- **WORK INSTRUCTIONS**
Each line of the data below that holds the word "고려하지" is to be reported in full.

- **DATA FOR THIS EXERCISE**
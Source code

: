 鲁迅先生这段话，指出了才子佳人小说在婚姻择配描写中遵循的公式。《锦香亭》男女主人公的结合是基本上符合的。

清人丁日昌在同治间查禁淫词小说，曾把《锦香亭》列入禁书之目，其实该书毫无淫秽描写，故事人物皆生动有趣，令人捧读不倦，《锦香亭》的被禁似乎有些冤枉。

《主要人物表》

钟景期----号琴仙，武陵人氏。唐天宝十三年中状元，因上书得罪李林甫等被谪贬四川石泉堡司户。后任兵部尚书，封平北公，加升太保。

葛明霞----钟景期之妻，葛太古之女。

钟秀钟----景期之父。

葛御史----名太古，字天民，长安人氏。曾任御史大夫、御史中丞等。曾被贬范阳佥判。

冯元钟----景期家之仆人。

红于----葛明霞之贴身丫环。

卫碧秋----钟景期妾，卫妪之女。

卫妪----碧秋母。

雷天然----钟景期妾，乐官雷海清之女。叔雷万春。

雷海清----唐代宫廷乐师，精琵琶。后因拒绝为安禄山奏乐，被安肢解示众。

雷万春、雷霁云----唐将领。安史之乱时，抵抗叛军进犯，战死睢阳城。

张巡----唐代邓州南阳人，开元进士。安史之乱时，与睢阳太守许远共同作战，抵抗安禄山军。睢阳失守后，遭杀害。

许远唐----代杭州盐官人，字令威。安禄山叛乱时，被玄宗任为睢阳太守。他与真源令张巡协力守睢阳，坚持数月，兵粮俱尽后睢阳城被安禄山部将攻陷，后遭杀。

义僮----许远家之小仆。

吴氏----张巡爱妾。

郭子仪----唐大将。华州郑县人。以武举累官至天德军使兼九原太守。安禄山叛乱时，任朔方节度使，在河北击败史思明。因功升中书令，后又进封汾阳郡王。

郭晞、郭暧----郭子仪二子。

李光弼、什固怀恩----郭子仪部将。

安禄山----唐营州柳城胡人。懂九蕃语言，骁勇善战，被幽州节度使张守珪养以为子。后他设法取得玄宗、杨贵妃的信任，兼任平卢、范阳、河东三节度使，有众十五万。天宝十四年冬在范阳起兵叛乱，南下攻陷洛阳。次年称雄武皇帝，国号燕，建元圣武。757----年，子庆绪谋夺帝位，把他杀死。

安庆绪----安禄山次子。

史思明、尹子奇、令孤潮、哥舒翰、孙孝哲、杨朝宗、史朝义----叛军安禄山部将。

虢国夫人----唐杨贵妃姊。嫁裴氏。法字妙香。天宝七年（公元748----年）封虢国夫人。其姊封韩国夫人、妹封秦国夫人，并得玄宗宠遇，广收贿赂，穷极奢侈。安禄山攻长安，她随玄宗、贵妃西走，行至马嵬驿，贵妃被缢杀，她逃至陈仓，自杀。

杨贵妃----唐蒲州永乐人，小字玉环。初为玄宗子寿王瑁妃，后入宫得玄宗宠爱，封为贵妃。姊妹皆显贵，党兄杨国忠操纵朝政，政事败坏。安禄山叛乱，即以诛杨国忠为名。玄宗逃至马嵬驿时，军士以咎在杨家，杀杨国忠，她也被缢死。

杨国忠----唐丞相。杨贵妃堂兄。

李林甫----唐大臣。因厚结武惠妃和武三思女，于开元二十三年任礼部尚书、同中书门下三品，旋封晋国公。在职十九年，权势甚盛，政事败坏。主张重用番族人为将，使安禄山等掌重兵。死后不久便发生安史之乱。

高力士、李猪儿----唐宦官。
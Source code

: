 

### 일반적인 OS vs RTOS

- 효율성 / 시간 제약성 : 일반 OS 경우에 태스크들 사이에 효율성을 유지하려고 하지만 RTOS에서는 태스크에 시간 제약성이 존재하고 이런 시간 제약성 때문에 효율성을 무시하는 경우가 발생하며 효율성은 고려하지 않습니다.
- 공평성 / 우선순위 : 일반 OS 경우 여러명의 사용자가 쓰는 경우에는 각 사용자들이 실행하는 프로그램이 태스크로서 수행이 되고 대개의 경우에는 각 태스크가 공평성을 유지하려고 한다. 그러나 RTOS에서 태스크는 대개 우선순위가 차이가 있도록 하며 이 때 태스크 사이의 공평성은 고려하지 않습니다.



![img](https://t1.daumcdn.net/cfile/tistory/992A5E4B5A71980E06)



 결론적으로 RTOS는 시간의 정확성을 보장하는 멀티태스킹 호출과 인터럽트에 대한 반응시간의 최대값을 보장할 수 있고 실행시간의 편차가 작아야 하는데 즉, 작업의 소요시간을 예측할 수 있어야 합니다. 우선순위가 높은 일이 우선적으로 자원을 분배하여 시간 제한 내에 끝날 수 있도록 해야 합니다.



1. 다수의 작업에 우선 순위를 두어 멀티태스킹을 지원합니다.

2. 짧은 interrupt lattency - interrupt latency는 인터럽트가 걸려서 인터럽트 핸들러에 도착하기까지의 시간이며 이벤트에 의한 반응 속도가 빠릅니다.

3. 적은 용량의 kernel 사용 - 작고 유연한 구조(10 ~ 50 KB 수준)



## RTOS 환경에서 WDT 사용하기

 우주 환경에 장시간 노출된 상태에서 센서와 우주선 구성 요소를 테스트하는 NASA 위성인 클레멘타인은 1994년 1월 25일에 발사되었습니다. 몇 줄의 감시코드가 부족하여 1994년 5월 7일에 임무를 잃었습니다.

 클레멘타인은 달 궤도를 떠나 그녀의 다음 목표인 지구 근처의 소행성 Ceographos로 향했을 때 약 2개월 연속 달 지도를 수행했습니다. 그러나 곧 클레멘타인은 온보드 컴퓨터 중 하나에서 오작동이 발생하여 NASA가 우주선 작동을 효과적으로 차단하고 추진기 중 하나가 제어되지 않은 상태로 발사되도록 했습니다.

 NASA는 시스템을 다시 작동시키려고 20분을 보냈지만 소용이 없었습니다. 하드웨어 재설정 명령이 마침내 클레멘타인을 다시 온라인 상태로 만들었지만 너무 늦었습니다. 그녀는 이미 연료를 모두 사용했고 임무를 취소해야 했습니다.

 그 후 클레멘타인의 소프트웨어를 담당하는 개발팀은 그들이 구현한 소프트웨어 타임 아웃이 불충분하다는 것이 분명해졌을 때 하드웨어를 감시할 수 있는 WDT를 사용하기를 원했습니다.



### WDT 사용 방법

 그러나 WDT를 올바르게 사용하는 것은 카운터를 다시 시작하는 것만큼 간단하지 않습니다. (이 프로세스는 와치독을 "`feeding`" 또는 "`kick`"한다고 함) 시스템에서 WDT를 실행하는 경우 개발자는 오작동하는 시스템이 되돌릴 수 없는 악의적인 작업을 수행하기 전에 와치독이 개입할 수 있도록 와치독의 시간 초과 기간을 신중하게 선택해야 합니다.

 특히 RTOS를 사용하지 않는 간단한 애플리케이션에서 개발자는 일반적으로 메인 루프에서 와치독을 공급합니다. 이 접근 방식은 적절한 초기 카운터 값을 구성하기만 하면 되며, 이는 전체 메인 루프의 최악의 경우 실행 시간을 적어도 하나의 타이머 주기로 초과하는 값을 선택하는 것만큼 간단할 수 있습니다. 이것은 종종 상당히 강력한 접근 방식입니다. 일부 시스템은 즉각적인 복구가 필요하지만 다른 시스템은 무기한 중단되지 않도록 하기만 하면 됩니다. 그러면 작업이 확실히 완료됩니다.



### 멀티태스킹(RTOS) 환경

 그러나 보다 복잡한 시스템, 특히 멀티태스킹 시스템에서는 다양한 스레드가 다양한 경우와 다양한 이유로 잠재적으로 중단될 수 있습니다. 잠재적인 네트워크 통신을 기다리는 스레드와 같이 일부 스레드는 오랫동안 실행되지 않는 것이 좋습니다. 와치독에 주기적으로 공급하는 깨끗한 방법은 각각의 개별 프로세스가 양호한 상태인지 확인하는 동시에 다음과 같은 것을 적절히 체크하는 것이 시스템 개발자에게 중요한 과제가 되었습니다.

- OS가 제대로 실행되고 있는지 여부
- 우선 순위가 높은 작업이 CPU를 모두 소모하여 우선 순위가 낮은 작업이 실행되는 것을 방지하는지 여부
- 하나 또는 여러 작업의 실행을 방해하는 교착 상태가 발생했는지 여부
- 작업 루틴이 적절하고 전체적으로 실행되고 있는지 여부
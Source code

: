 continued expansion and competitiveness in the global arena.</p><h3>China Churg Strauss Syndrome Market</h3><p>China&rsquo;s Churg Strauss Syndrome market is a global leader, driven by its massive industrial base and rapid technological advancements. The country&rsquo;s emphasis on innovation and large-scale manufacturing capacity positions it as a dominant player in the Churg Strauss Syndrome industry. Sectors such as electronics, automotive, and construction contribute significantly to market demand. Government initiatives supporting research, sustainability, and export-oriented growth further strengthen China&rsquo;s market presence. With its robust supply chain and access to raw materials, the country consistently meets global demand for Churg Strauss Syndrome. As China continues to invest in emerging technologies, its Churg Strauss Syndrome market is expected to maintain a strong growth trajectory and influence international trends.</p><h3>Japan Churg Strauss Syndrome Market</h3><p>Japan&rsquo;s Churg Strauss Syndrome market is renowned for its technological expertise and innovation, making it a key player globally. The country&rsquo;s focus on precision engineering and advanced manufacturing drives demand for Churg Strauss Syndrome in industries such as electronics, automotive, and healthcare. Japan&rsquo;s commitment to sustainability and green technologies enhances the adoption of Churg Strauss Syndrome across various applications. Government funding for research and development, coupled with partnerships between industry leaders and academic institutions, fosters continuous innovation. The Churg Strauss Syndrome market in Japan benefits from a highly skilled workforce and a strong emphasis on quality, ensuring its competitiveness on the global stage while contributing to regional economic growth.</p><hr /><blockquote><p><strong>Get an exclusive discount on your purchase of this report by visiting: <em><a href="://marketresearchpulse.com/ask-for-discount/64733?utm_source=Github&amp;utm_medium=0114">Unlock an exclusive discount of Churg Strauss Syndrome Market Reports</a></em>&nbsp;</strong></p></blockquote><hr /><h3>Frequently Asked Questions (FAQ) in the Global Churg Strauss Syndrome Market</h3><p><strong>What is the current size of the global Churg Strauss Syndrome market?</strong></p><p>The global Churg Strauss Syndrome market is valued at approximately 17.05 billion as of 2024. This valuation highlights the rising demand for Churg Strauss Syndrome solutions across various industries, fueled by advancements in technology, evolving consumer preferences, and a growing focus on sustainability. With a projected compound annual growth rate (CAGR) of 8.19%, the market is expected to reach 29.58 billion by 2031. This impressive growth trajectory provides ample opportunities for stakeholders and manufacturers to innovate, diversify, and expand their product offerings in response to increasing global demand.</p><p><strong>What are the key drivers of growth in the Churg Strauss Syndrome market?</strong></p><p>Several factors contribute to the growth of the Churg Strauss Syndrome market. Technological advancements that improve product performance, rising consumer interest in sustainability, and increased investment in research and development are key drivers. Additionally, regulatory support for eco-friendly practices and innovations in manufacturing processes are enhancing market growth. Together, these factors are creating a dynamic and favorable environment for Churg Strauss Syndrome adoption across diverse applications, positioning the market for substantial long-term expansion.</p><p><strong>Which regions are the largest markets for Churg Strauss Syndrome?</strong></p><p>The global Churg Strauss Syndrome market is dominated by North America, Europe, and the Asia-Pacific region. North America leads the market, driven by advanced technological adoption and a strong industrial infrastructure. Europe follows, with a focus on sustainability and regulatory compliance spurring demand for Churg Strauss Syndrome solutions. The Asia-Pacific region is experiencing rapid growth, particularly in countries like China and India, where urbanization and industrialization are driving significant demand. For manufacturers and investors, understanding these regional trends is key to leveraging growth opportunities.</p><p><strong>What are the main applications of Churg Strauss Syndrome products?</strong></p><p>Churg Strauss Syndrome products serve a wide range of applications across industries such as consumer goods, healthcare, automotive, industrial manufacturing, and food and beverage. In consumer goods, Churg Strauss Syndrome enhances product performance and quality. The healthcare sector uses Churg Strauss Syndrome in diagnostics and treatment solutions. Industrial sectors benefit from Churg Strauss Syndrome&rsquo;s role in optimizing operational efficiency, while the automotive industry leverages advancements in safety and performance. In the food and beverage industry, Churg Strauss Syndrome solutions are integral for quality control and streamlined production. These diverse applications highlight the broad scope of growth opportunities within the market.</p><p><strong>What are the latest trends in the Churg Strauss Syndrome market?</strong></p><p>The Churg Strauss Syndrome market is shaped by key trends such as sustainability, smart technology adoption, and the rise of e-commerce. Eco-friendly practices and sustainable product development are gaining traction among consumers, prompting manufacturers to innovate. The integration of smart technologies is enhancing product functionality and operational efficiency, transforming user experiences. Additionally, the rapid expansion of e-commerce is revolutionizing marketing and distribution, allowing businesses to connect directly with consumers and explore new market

- **SOLUTION TO THE PROBLEM**
- 효율성 / 시간 제약성 : 일반 OS 경우에 태스크들 사이에 효율성을 유지하려고 하지만 RTOS에서는 태스크에 시간 제약성이 존재하고 이런 시간 제약성 때문에 효율성을 무시하는 경우가 발생하며 효율성은 고려하지 않습니다.
- 공평성 / 우선순위 : 일반 OS 경우 여러명의 사용자가 쓰는 경우에는 각 사용자들이 실행하는 프로그램이 태스크로서 수행이 되고 대개의 경우에는 각 태스크가 공평성을 유지하려고 한다. 그러나 RTOS에서 태스크는 대개 우선순위가 차이가 있도록 하며 이 때 태스크 사이의 공평성은 고려하지 않습니다.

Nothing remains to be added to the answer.